Если бы руки твои мог разглядеть торговец, он сейчас же кинулся бы определять подлинность купюр: а не нарисованы ли эти знаки на фантиках от конфет? Ты кладешь деньги на прилавок так, словно играешь в магазин, но дети проделывают это куда серьезней, они вовсю стараются походить на взрослых, – впрочем, ты тоже.
Безрезультатно: деньги в твоих руках мгновенно превращаются в клочок бумажки, даже странно, что в обмен на этот клочок дают книгу, хлеб, самолетный билет, ты протягиваешь руку с деньгами, словно пустую: не покупаешь, а просишь.
Ах, я бы надарила тебе горы всех этих престижных и гордых мужских игрушек, которыми курят, пьют, убивают, игрушек, которыми ласкают женщин, обучают собак и укрощают коней, покоряют моря, пустыни, скалы и гладко заасфальтированные дороги. Кому же еще все эти штучки как не тебе!
Я завалила бы тебя пригоршнями безделушек, недешевых и редких, которые тем и хороши, что никак не применимы к так называемой «пользе», я притащила бы тебе всякой вкусной всячины, и, конечно, красивых сверкающих вин, все, какие ты выбрал бы сам, чтобы ты мог пить их из рюмочек на тонких витых ножках.
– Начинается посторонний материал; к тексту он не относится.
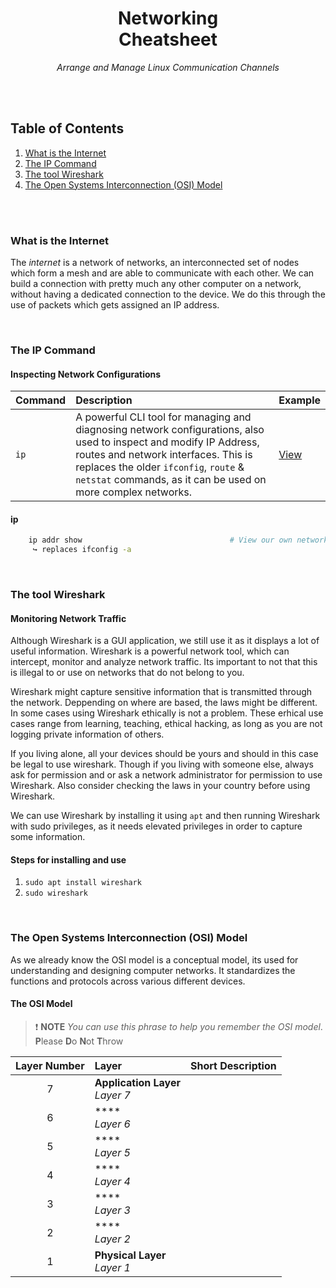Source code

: <div align="center">                                                                                                    
    <h1>Networking<br>Cheatsheet</h1>                                                                            
    <p>                                                                                                                 
        <em>Arrange and Manage Linux Communication Channels</em>
    </p>                                                                                                                
</div>                                                                                                                  

<br>                                                                                                                    
<br>

## Table of Contents

1. [What is the Internet](#what-is-the-internet)
2. [The IP Command](#the-ip-command)
3. [The tool Wireshark](#the-tool-wireshark)
4. [The Open Systems Interconnection (OSI) Model](#the-open-systems-interconnection--osi--model)

<br>
<br>

### What is the Internet

The _internet_ is a network of networks, an interconnected set of nodes which form a mesh and are able to communicate 
with each other. We can build a connection with pretty much any other computer on a network, without having a dedicated 
connection to the device. We do this through the use of packets which gets assigned an IP address.

<br>

### The IP Command
#### Inspecting Network Configurations

|Command|Description|Example|
|:---|:---|:---|
|`ip`|A powerful CLI tool for managing and diagnosing network configurations, also used to inspect and modify IP Address, routes and network interfaces. This is replaces the older `ifconfig`, `route` & `netstat` commands, as it can be used on more complex networks.|[View](#ip)|


#### ip
```sh
    ip addr show                                 # View our own network
     ↪ replaces ifconfig -a
```

<br>

### The tool Wireshark
#### Monitoring Network Traffic

Although Wireshark is a GUI application, we still use it as it displays a lot of useful information. Wireshark is a 
powerful network tool, which can intercept, monitor and analyze network traffic. Its important to not that this is 
illegal to or use on networks that do not belong to you.

Wireshark might capture sensitive information that is transmitted through the network. Deppending on where are based, 
the laws might be different. In some cases using Wireshark ethically is not a problem. These erhical use cases range 
from learning, teaching, ethical hacking, as long as you are not logging private information of others.

If you living alone, all your devices should be yours and should in this case be legal to use wireshark. Though if you 
living  with someone else, always ask for permission and or ask a network administrator for permission to use Wireshark.
Also consider checking the laws in your country before using Wireshark.

We can use Wireshark by installing it using `apt` and then running Wireshark with sudo privileges, as it needs elevated 
privileges in order to capture some information.

#### Steps for installing and use

1. `sudo apt install wireshark`
2. `sudo wireshark` 

<br>

### The Open Systems Interconnection (OSI) Model

As we already know the OSI model is a conceptual model, its used for understanding and designing computer networks. It
standardizes the functions and protocols across various different devices.

#### The OSI Model
> ❗ **NOTE** _You can use this phrase to help you remember the OSI model_.<br>
**P**lease **D**o **N**ot **T**hrow


|Layer Number|Layer|Short Description|
|:----------:|:----|:----------------|
|7           |**Application Layer**<br>_Layer 7_||
|6           |****<br>_Layer 6_||
|5           |****<br>_Layer 5_||
|4           |****<br>_Layer 4_||
|3           |****<br>_Layer 3_||
|2           |****<br>_Layer 2_||
|1           |**Physical Layer**<br>_Layer 1_||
Шатаясь от счастья, с тобой в обнимку, я ввалилась бы в один из тех магазинов, где грохочет сумасшедшая музыка: покупайте! покупайте! покупайте! – где изливает благоуханье медовый вкрадчивый свет: ах, господа, пожалуйста, покупайте!..
Я обвела бы всех медленным взглядом, заменяющим кольт.
Я бы тихо сказала:
«Всё. Беру всё. Заверните».
И меня услыхала бы даже маленькая статуя Артемиды, выполненная, судя по всему, из чистого золота, а может быть, покрытая золотой фольгой, но внутри – уж точно из чистого шоколада.
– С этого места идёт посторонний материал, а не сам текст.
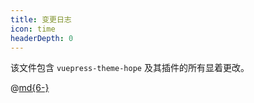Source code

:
 ```yaml
---
title: 变更日志
icon: time
headerDepth: 0
---
```


该文件包含 `vuepress-theme-hope` 及其插件的所有显着更改。

<!-- more -->

@[md{6-}](../../../../CHANGELOG.md)

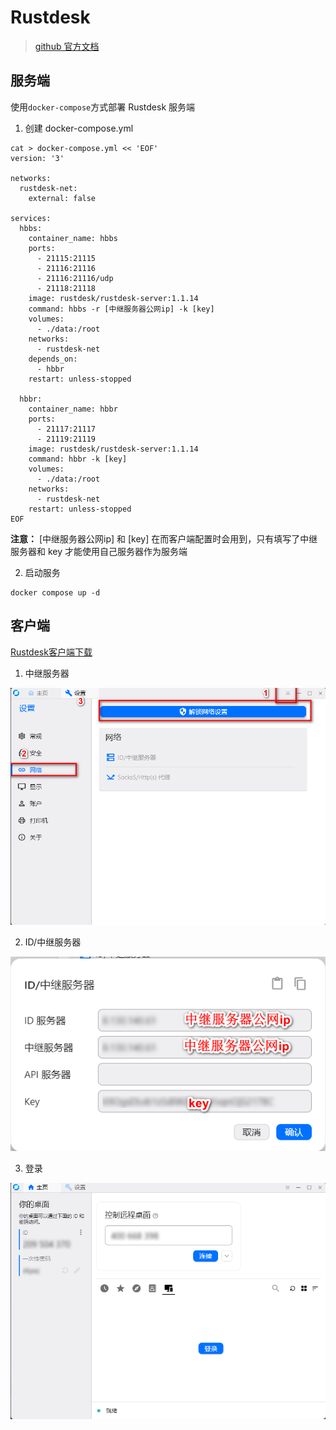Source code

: # Rustdesk

> [github 官方文档](https://github.com/rustdesk/rustdesk/blob/master/docs/README-ZH.md)

## 服务端

使用`docker-compose`方式部署 Rustdesk 服务端

1. 创建 docker-compose.yml

```shell
cat > docker-compose.yml << 'EOF'
version: '3'

networks:
  rustdesk-net:
    external: false

services:
  hbbs:
    container_name: hbbs
    ports:
      - 21115:21115
      - 21116:21116
      - 21116:21116/udp
      - 21118:21118
    image: rustdesk/rustdesk-server:1.1.14
    command: hbbs -r [中继服务器公网ip] -k [key]
    volumes:
      - ./data:/root
    networks:
      - rustdesk-net
    depends_on:
      - hbbr
    restart: unless-stopped

  hbbr:
    container_name: hbbr
    ports:
      - 21117:21117
      - 21119:21119
    image: rustdesk/rustdesk-server:1.1.14
    command: hbbr -k [key]
    volumes:
      - ./data:/root
    networks:
      - rustdesk-net
    restart: unless-stopped
EOF
```

**注意：** [中继服务器公网ip] 和 [key] 在而客户端配置时会用到，只有填写了中继服务器和 key 才能使用自己服务器作为服务端

2. 启动服务

```shell
docker compose up -d 
```

## 客户端

[Rustdesk客户端下载](https://github.com/rustdesk/rustdesk/releases/tag/1.4.0)

1. 中继服务器

![中继服务配置](/images/rustdesk/rustdesk-client.png)

2. ID/中继服务器

![ID/中继服务器](/images/rustdesk/rustdesk-client-property.png)

3. 登录

![登录](/images/rustdesk/rustdesk-client-login.png)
Однако я не хочу глядеть дальше это феерическое кино. Его финал мне известен, какими бы режиссерскими ухищрениями он ни был украшен.
Мне не унять твоей тоски.
Ее можно лишь слегка усыпить, на очень короткое время, но она от природы дикая, – она всегда помнит, что она дикая и не будет иной.
Твоя тоска питается сырой кровью.
Что, зажил ноготок? Ноготок-то хоть зажил? Вот этот, на большом пальце правой руки. Я забыла – и вспомнила: зажил?
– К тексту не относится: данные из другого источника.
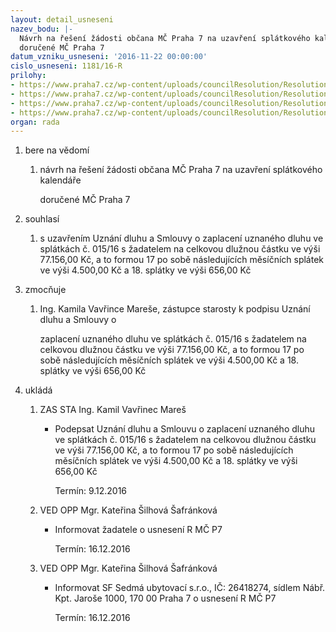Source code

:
 ```yaml
---
layout: detail_usneseni
nazev_bodu: |-
  Návrh na řešení žádosti občana MČ Praha 7 na uzavření splátkového kalendáře
  doručené MČ Praha 7
datum_vzniku_usneseni: '2016-11-22 00:00:00'
cislo_usneseni: 1181/16-R
prilohy:
- https://www.praha7.cz/wp-content/uploads/councilResolution/Resolutions/28389/export/DZ_OPP_ver~136947.doc
- https://www.praha7.cz/wp-content/uploads/councilResolution/Resolutions/28389/export/c2_Zadost~136946.pdf
- https://www.praha7.cz/wp-content/uploads/councilResolution/Resolutions/28389/export/c3_Najemnismlouva~136944.pdf
- https://www.praha7.cz/wp-content/uploads/councilResolution/Resolutions/28389/export/export~297293.pdf
organ: rada
---
```

<ol class="urzList_view" id="urzList">
<li class="urzClass1" id=""><span name="1">bere na vědomí</span> 
<ol class="urzOlClass">
<li class="urzClass2" style="TEXT-ALIGN: left" id=""><span><p>návrh na řešení žádosti občana MČ Praha 7 na uzavření splátkového kalendáře</p><p>doručené MČ Praha 7</p></span></li></ol></li>
<li class="urzClass1" id=""><span name="26">souhlasí</span> 
<ol class="urzOlClass">
<li class="urzClass2" style="TEXT-ALIGN: left" id=""><span><p>s uzavřením Uznání dluhu a Smlouvy o zaplacení uznaného dluhu ve splátkách č. 015/16 s žadatelem na celkovou dlužnou částku ve výši 77.156,00 Kč, a to formou 17 po sobě následujících měsíčních splátek ve výši 4.500,00 Kč a 18. splátky ve výši 656,00 Kč</p></span></li></ol></li>
<li class="urzClass1" id=""><span name="41">zmocňuje</span> 
<ol class="urzOlClass">
<li class="urzClass2" style="TEXT-ALIGN: left" id=""><span><p>Ing. Kamila Vavřince Mareše, zástupce starosty k podpisu Uznání dluhu a Smlouvy o</p><p>zaplacení uznaného dluhu ve splátkách č. 015/16 s žadatelem na celkovou dlužnou částku ve výši 77.156,00 Kč, a to formou 17 po sobě následujících měsíčních splátek ve výši 4.500,00 Kč a 18. splátky ve výši 656,00 Kč</p></span></li></ol></li><li class="urzClass1" id="urzUkoly"><span name="1">ukládá</span><ol class="urzOlClass"><li class="urzClass2"><span><p>ZAS STA Ing. Kamil Vavřinec Mareš</p></span><ul class="urzUlClass"><li class="urzClass3"><span><p>Podepsat Uznání dluhu a Smlouvu o zaplacení uznaného dluhu ve splátkách č. 015/16 s žadatelem na celkovou dlužnou částku ve výši 77.156,00 Kč, a to formou 17 po sobě následujících měsíčních splátek ve výši 4.500,00 Kč a 18. splátky ve výši 656,00 Kč</p></span><span class="urzUkolTermin">  Termín:&nbsp;9.12.2016</span></li></ul></li><li class="urzClass2"><span><p>VED OPP Mgr. Kateřina Šilhová Šafránková</p></span><ul class="urzUlClass"><li class="urzClass3"><span><p>Informovat žadatele o usnesení R MČ P7</p></span><span class="urzUkolTermin">  Termín:&nbsp;16.12.2016</span></li></ul></li><li class="urzClass2"><span><p>VED OPP Mgr. Kateřina Šilhová Šafránková</p></span><ul class="urzUlClass"><li class="urzClass3"><span><p>Informovat SF Sedmá ubytovací s.r.o., IČ: 26418274, sídlem Nábř. Kpt. Jaroše 1000, 170 00 Praha 7 o usnesení R MČ P7</p></span><span class="urzUkolTermin">  Termín:&nbsp;16.12.2016</span></li></ul></li></ol></li>
</ol>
Ты всегда первоклассно играл в бильярд, ты вообще обожал азартные игры, – помнишь, однажды ты ушиб этот палец кием, – проступил кровоподтек, сначала он чернел под белой ногтевой лункой, а ноготь рос, и черное пятно ползло дальше, и тогда я сказала: когда это пятно доберется до края ногтя, ты меня бросишь.